A democracia e liberdade conquistadas há cinquenta anos encontram se sob ameaça. Esta ameaça manifesta-se, em parte, através de narrativas mediáticas enviesadas e discursos revestidos de uma aparente neutralidade — tantas vezes propagada por conservadores autoproclamados “moderados” — apresenta a extrema-direita e a alegada “extrema-esquerda” como forças equivalentes, disruptivas e ameaçadoras para o funcionamento da democracia.
Um excelente exemplo destes chamados “moderados” é o presidente da Câmara Municipal de Lisboa, Carlos Moedas, que veio a público por diversas vezes afirmar e defender que a extrema-direita e a extrema-esquerda são “igualmente más” e que representam “cancros da democracia”. No entanto, mesmo depois de condenar as agressões ao ator Adérito Lopes, não deixou de insistir nessa equiparação, afirmando que ambos os extremos são simetricamente violentos.

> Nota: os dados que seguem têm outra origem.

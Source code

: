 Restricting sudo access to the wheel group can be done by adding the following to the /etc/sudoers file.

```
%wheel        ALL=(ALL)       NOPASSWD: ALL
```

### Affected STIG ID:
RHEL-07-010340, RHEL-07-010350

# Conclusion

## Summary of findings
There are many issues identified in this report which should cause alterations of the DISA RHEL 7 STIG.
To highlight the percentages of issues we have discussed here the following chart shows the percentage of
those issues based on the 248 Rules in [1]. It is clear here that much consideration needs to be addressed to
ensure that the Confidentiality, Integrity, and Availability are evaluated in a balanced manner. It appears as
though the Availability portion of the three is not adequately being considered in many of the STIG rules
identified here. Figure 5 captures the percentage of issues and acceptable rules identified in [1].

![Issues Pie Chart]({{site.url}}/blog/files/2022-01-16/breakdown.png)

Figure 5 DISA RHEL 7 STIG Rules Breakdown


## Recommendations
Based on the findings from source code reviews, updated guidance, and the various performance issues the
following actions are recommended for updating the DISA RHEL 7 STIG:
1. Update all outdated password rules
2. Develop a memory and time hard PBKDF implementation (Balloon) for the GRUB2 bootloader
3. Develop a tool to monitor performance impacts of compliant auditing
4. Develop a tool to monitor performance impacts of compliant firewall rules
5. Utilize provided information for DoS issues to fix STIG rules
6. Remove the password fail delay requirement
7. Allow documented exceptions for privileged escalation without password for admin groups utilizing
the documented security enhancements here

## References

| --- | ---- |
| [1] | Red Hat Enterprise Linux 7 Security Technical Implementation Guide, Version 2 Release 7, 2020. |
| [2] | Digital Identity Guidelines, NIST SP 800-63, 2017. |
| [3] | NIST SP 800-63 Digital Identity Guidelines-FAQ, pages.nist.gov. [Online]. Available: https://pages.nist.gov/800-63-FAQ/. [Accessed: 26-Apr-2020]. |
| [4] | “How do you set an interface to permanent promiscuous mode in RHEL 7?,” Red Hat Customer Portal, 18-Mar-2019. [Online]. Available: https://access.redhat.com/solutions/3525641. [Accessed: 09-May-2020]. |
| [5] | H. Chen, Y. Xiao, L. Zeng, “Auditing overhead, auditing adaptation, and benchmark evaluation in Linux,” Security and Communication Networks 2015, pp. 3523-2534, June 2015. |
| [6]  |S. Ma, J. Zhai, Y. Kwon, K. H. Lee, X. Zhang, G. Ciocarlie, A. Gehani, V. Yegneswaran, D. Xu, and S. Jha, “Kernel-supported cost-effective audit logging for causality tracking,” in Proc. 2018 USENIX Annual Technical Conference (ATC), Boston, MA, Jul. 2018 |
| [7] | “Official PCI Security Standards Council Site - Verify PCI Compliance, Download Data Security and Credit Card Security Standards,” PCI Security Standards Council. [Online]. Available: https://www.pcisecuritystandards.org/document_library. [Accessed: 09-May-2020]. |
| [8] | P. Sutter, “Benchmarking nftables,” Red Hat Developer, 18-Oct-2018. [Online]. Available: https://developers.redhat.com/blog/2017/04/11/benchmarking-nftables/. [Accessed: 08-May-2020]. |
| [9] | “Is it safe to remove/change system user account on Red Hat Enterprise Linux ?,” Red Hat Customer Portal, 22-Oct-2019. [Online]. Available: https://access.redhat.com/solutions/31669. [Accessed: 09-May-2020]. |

A canção "Cuidado com as Imitações", do Sérgio Godinho, com argúcia poética e acutilância crítica, previne-nos contra os disfarces ideológicos e contra aqueles que, sob aparência de novidade ou autenticidade, reproduzem formas de pensamento retrógradas, intolerantes e autoritárias. É preciso saber distinguir entre o original e a cópia, entre a crítica genuína e a encenação demagógica. As imitações de hoje não se fazem apenas em estilo: fazem-se também em discurso, em aparência e em ideologia. E é precisamente por isso que devemos redobrar a atenção. Porque, ao contrário da suposta “extrema-esquerda”, que não ameaça democracia, a extrema-direita constitui um risco real — e a sua ascensão não deve ser confundida com uma mera alternância política. É, antes, um sinal de alarme que exige lucidez histórica, responsabilidade ética e ação cidadã.
Manter a ficção da simetria entre “extremos” constitui, portanto, uma forma de desresponsabilização cívica e de cegueira estratégica. Ao colocar no mesmo plano atores com naturezas, objetivos e métodos profundamente distintos, banaliza-se o perigo real que representa a extrema-direita e deslegitima-se qualquer tentativa de transformação progressista.
A extrema-direita, com o seu pendor para o autoritarismo, a exaltação nacionalista e a nostalgia de uma ordem social hierarquizada e excludente, opera sobre um lastro de medo, ressentimento e intolerância. Alimenta-se de pulsões reacionárias, procurando reverter conquistas civilizacionais sob o pretexto de “restauração de valores”. A sua ação política tende a corroer o tecido democrático, promovendo discursos de ódio, políticas securitárias e um revisionismo histórico inquietante. Uma expressão reacionária de que Theodor W. Adorno identificou como “carácter autoritário” — uma disposição psicológica moldada por pulsões regressivas, fixada na exaltação de hierarquias sociais, étnicas e culturais, e propensa à violência simbólica e material contra os sujeitos subalternizados. Esta deriva política não é uma aberração marginal, mas uma forma de contrarrevolução preventiva, cuja função histórica é a de restaurar, sob novas roupagens, os dispositivos de opressão da ordem burguesa, ameaçada pelas contradições internas do modo de produção capitalista.
Pelo contrário, a esquerda radical inscreve-se, regra geral, num horizonte de justiça social, redistribuição equitativa e defesa dos direitos coletivos. A sua radicalidade procura incluir as pessoas, e não excluir ou perseguir. A suposta “ameaça da extrema-esquerda” funciona, em muitos contextos, como um espantalho discursivo – uma construção abstrata, desprovida de materialidade política, mas útil para manter o status quo e desmobilizar os movimentos de contestação. Por outro lado, a verdadeira ameaça à democracia avança pelas margens da extrema-direita, com projetos de poder delineados e uma retórica inflamada através de discursos demagógicos.
Em suma, a ilusão de um extremismo simétrico é uma operação ideológica que carece de fundamento material e teórico. Exige-se, por isso, uma crítica radical — que não se limite a denunciar os efeitos, mas vá à raiz da produção das formas sociais. Apenas com tal rigor analítico poderemos preservar o sentido histórico da democracia enquanto forma de antagonismo e garantir que o seu futuro não seja usurpado pelas forças da barbárie.